__To do__: Copy each line below in which the string "appear" occurs.

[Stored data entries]
=-=-=-=-=

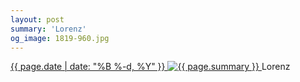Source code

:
 ```yaml
---
layout: post
summary: 'Lorenz'
og_image: 1819-960.jpg
---
```


<p>
 <time>
  <a href="/1819">
   {{ page.date | date: "%B %-d, %Y" }}
  </a>
 </time>
 <a href="/1819">
  <img alt="{{ page.summary }}" sizes="(min-width: 700px) 50vw, calc(100vw - 2rem)" src="{{ site.assets_url }}/1819-480.jpg" srcset="{{ site.assets_url }}/1819-240.jpg 240w, {{ site.assets_url }}/1819-480.jpg 480w, {{ site.assets_url }}/1819-720.jpg 720w, {{ site.assets_url }}/1819-960.jpg 960w"/>
 </a>
 <span>
  Lorenz
 </span>
</p>
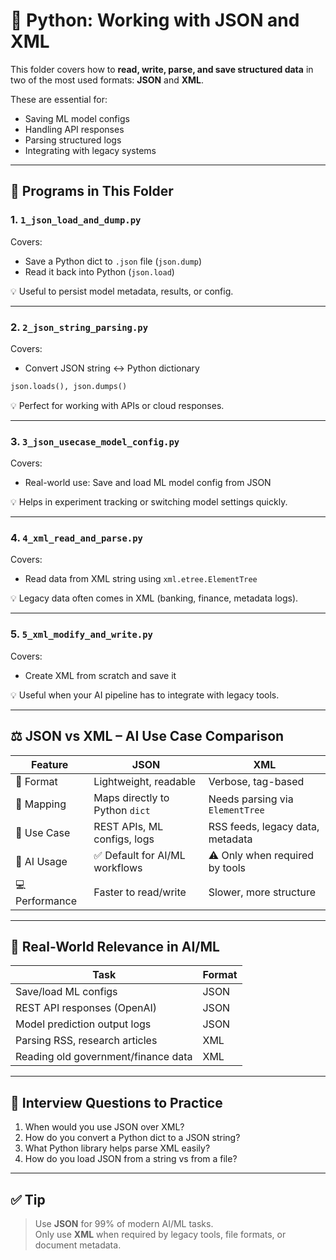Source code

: # 🧠 Python: Working with JSON and XML

This folder covers how to **read, write, parse, and save structured data** in two of the most used formats: **JSON** and **XML**.

These are essential for:
- Saving ML model configs
- Handling API responses
- Parsing structured logs
- Integrating with legacy systems

---

## 📌 Programs in This Folder

### 1. `1_json_load_and_dump.py`

Covers:
- Save a Python dict to `.json` file (`json.dump`)
- Read it back into Python (`json.load`)

💡 Useful to persist model metadata, results, or config.

---

### 2. `2_json_string_parsing.py`

Covers:
- Convert JSON string ↔ Python dictionary

```python
json.loads(), json.dumps()
```

💡 Perfect for working with APIs or cloud responses.

---

### 3. `3_json_usecase_model_config.py`

Covers:
- Real-world use: Save and load ML model config from JSON

💡 Helps in experiment tracking or switching model settings quickly.

---

### 4. `4_xml_read_and_parse.py`

Covers:
- Read data from XML string using `xml.etree.ElementTree`

💡 Legacy data often comes in XML (banking, finance, metadata logs).

---

### 5. `5_xml_modify_and_write.py`

Covers:
- Create XML from scratch and save it

💡 Useful when your AI pipeline has to integrate with legacy tools.

---

## ⚖️ JSON vs XML – AI Use Case Comparison

| Feature           | JSON                                | XML                                 |
|------------------|-------------------------------------|--------------------------------------|
| 🧠 Format         | Lightweight, readable               | Verbose, tag-based                  |
| 🔄 Mapping        | Maps directly to Python `dict`      | Needs parsing via `ElementTree`     |
| 🔌 Use Case       | REST APIs, ML configs, logs         | RSS feeds, legacy data, metadata     |
| 🧠 AI Usage       | ✅ Default for AI/ML workflows       | ⚠️ Only when required by tools       |
| 💻 Performance    | Faster to read/write                | Slower, more structure               |

---

## 🎯 Real-World Relevance in AI/ML

| Task                          | Format |
|-------------------------------|--------|
| Save/load ML configs          | JSON   |
| REST API responses (OpenAI)   | JSON   |
| Model prediction output logs  | JSON   |
| Parsing RSS, research articles| XML    |
| Reading old government/finance data | XML |

---

## 🧠 Interview Questions to Practice

1. When would you use JSON over XML?
2. How do you convert a Python dict to a JSON string?
3. What Python library helps parse XML easily?
4. How do you load JSON from a string vs from a file?

---

## ✅ Tip

> Use **JSON** for 99% of modern AI/ML tasks.  
> Only use **XML** when required by legacy tools, file formats, or document metadata.
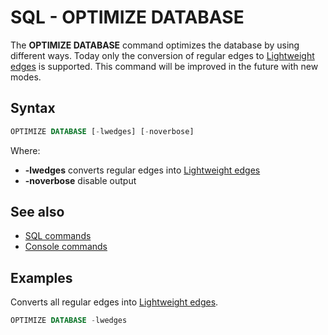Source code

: # SQL - OPTIMIZE DATABASE

The **OPTIMIZE DATABASE** command optimizes the database by using different ways. Today only the conversion of regular edges to [Lightweight edges](Lightweight-Edges.md) is supported. This command will be improved in the future with new modes.

## Syntax

```sql
OPTIMIZE DATABASE [-lwedges] [-noverbose]
```

Where:
- **-lwedges** converts regular edges into [Lightweight edges](Lightweight-Edges.md)
- **-noverbose** disable output

## See also
- [SQL commands](SQL.md)
- [Console commands](Console-Commands.md)

## Examples

Converts all regular edges into [Lightweight edges](Lightweight-Edges.md). 
```sql
OPTIMIZE DATABASE -lwedges
```
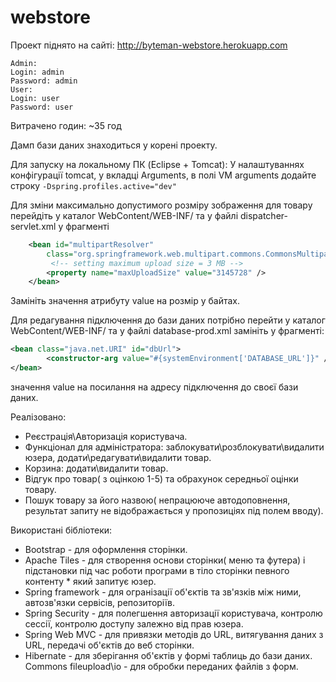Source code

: # webstore

Проект піднято на сайті: http://byteman-webstore.herokuapp.com
```
Admin:
Login: admin
Password: admin
User:
Login: user
Password: user
```
Витрачено годин: ~35 год

Дамп бази даних знаходиться у корені проекту.

Для запуску на локальному ПК (Eclipse + Tomcat):
У налаштуваннях конфігурації tomcat, у вкладці Arguments, в полі VM arguments додайте строку ```-Dspring.profiles.active="dev"```

Для зміни максимально допустимого розміру зображення для товару перейдіть у каталог WebContent/WEB-INF/ та у файлі dispatcher-servlet.xml у фрагменті
```xml
	<bean id="multipartResolver"
		class="org.springframework.web.multipart.commons.CommonsMultipartResolver">
		 <!-- setting maximum upload size = 3 MB -->
		<property name="maxUploadSize" value="3145728" /> 
	</bean>
```	
Замініть значення атрибуту value на розмір у байтах.

Для редагування підключення до бази даних потрібно перейти у каталог WebContent/WEB-INF/ та у файлі database-prod.xml замініть у фрагменті:
```xml
<bean class="java.net.URI" id="dbUrl">
		<constructor-arg value="#{systemEnvironment['DATABASE_URL']}" />
</bean>
```
значення value на посилання на адресу підключення до своєї бази даних.


Реалізовано: 
* Реєстрація\Авторизація користувача.
* Функціонал для адміністратора: заблокувати\розблокувати\видалити юзера, додати\редагувати\видалити товар.
* Корзина: додати\видалити товар.
* Відгук про товар( з оцінкою 1-5) та обрахунок середньої оцінки товару.
* Пошук товару за його назвою( непрацююче автодоповнення, результат запиту не відображається у пропозиціях під полем вводу).

Використані бібліотеки:
* Bootstrap - для оформлення сторінки.
* Apache Tiles - для створення основи сторінки( меню та футера) і підстановки під час роботи програми в тіло сторінки певного контенту * який запитує юзер.
* Spring framework - для огранізації об'єктів та зв'язків між ними, автозв'язки сервісів, репозиторіїв.
* Spring Security - для полегшення авторизації користувача, контролю сессії, контролю доступу залежно від прав юзера.
* Spring Web MVC - для привязки методів до URL, витягування даних з URL, передачі об'єктів до веб сторінки.
* Hibernate - для зберігання об'єктів у формі таблиць до бази даних.
Commons fileupload\io - для обробки переданих файлів з форм.
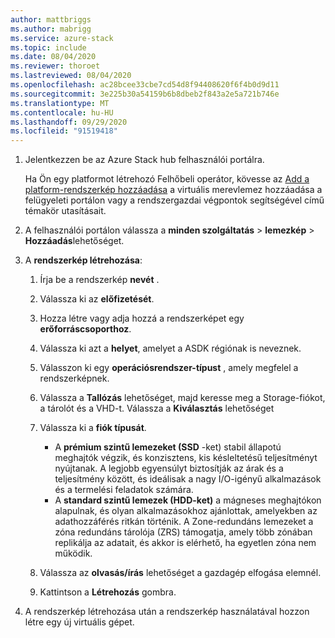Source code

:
 ```yaml
---
author: mattbriggs
ms.author: mabrigg
ms.service: azure-stack
ms.topic: include
ms.date: 08/04/2020
ms.reviewer: thoroet
ms.lastreviewed: 08/04/2020
ms.openlocfilehash: ac28bcee33cbe7cd54d8f94408620f6f4b0d9d11
ms.sourcegitcommit: 3e225b30a54159b6b8dbeb2f843a2e5a721b746e
ms.translationtype: MT
ms.contentlocale: hu-HU
ms.lasthandoff: 09/29/2020
ms.locfileid: "91519418"
---
```

1. Jelentkezzen be az Azure Stack hub felhasználói portálra.

    Ha Ön egy platformot létrehozó Felhőbeli operátor, kövesse az [Add a platform-rendszerkép hozzáadása](/azure-stack/operator/azure-stack-add-vm-image#add-a-platform-image) a virtuális merevlemez hozzáadása a felügyeleti portálon vagy a rendszergazdai végpontok segítségével című témakör utasításait.

2. A felhasználói portálon válassza a **minden szolgáltatás**  >  **lemezkép**  >  **Hozzáadás**lehetőséget.

3. A **rendszerkép létrehozása**:

    1. Írja be a rendszerkép **nevét** .
    2. Válassza ki az **előfizetését**.
    3. Hozza létre vagy adja hozzá a rendszerképet egy **erőforráscsoporthoz**.
    4. Válassza ki azt a **helyet**, amelyet a ASDK régiónak is neveznek.
    5. Válasszon ki egy **operációsrendszer-típust** , amely megfelel a rendszerképnek.
    6. Válassza a **Tallózás** lehetőséget, majd keresse meg a Storage-fiókot, a tárolót és a VHD-t. Válassza a **Kiválasztás** lehetőséget
    5. Válassza ki a **fiók típusát**.
        - A **prémium szintű lemezeket (SSD** -ket) stabil állapotú meghajtók végzik, és konzisztens, kis késleltetésű teljesítményt nyújtanak. A legjobb egyensúlyt biztosítják az árak és a teljesítmény között, és ideálisak a nagy I/O-igényű alkalmazások és a termelési feladatok számára.  
        - A **standard szintű lemezek (HDD-ket)** a mágneses meghajtókon alapulnak, és olyan alkalmazásokhoz ajánlottak, amelyekben az adathozzáférés ritkán történik. A Zone-redundáns lemezeket a zóna redundáns tárolója (ZRS) támogatja, amely több zónában replikálja az adatait, és akkor is elérhető, ha egyetlen zóna nem működik.

    8. Válassza az **olvasás/írás** lehetőséget a gazdagép elfogása elemnél.
    9. Kattintson a **Létrehozás** gombra.

4. A rendszerkép létrehozása után a rendszerkép használatával hozzon létre egy új virtuális gépet.
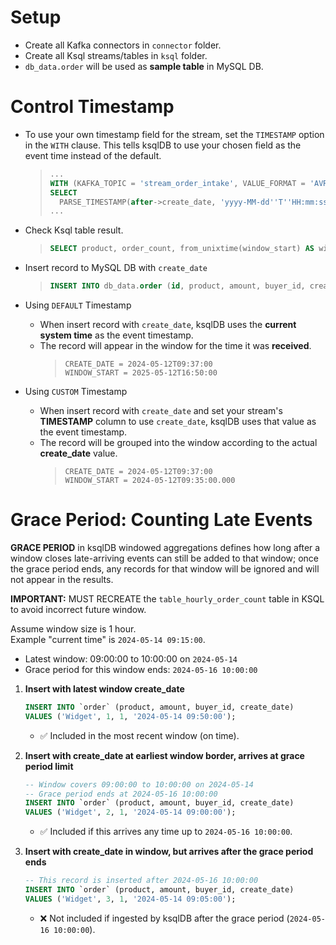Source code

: # Setup
- Create all Kafka connectors in `connector` folder.
- Create all Ksql streams/tables in `ksql` folder.
- `db_data.order` will be used as **sample table** in MySQL DB.

# Control Timestamp
- To use your own timestamp field for the stream, set the `TIMESTAMP` option in the `WITH` clause. This tells ksqlDB to use your chosen field as the event time instead of the default.
    > ```sql
    > ...
    > WITH (KAFKA_TOPIC = 'stream_order_intake', VALUE_FORMAT = 'AVRO', TIMESTAMP = 'create_date') AS 
    > SELECT
    >   PARSE_TIMESTAMP(after->create_date, 'yyyy-MM-dd''T''HH:mm:ssX') AS create_date
    > ...
    > ```

- Check Ksql table result.
    > ```sql
    > SELECT product, order_count, from_unixtime(window_start) AS window_start, from_unixtime(window_end) AS window_end FROM table_hourly_order_count EMIT CHANGES;
    > ```

- Insert record to MySQL DB with `create_date`
    > ```sql
    > INSERT INTO db_data.order (id, product, amount, buyer_id, create_date) VALUES (null, 'Thingamajig', 8, 1, '2024-05-12 09:37:00');
    > ```


-  Using `DEFAULT` Timestamp
    - When insert record with `create_date`, ksqlDB uses the **current system time** as the event timestamp.
    - The record will appear in the window for the time it was **received**.
        > ```shell
        > CREATE_DATE = 2024-05-12T09:37:00
        > WINDOW_START = 2025-05-12T16:50:00
        > ```

-  Using `CUSTOM` Timestamp
    - When insert record with `create_date` and set your stream's **TIMESTAMP** column to use `create_date`, ksqlDB uses that value as the event timestamp.
    - The record will be grouped into the window according to the actual **create_date** value.
        > ```shell
        > CREATE_DATE = 2024-05-12T09:37:00
        > WINDOW_START = 2024-05-12T09:35:00.000
        > ```

# Grace Period: Counting Late Events
**GRACE PERIOD** in ksqlDB windowed aggregations defines how long after a window closes late-arriving events can still be added to that window; once the grace period ends, any records for that window will be ignored and will not appear in the results.

**IMPORTANT:** MUST RECREATE the `table_hourly_order_count` table in KSQL to avoid incorrect future window.

Assume window size is 1 hour.  
Example "current time" is `2024-05-14 09:15:00`.

- Latest window: 09:00:00 to 10:00:00 on `2024-05-14`
- Grace period for this window ends: `2024-05-16 10:00:00`

1. **Insert with latest window create_date**
   ```sql
   INSERT INTO `order` (product, amount, buyer_id, create_date)
   VALUES ('Widget', 1, 1, '2024-05-14 09:50:00');
   ```
   - ✅ Included in the most recent window (on time).

2. **Insert with create_date at earliest window border, arrives at grace period limit**
   ```sql
   -- Window covers 09:00:00 to 10:00:00 on 2024-05-14
   -- Grace period ends at 2024-05-16 10:00:00
   INSERT INTO `order` (product, amount, buyer_id, create_date)
   VALUES ('Widget', 2, 1, '2024-05-14 09:00:00');
   ```
   - ✅ Included if this arrives any time up to `2024-05-16 10:00:00`.

3. **Insert with create_date in window, but arrives after the grace period ends**
   ```sql
   -- This record is inserted after 2024-05-16 10:00:00
   INSERT INTO `order` (product, amount, buyer_id, create_date)
   VALUES ('Widget', 3, 1, '2024-05-14 09:05:00');
   ```
   - ❌ Not included if ingested by ksqlDB after the grace period (`2024-05-16 10:00:00`).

=-=-=-=-=

__Response to this task__:
    - The record will appear in the window for the time it was **received**.
**GRACE PERIOD** in ksqlDB windowed aggregations defines how long after a window closes late-arriving events can still be added to that window; once the grace period ends, any records for that window will be ignored and will not appear in the results.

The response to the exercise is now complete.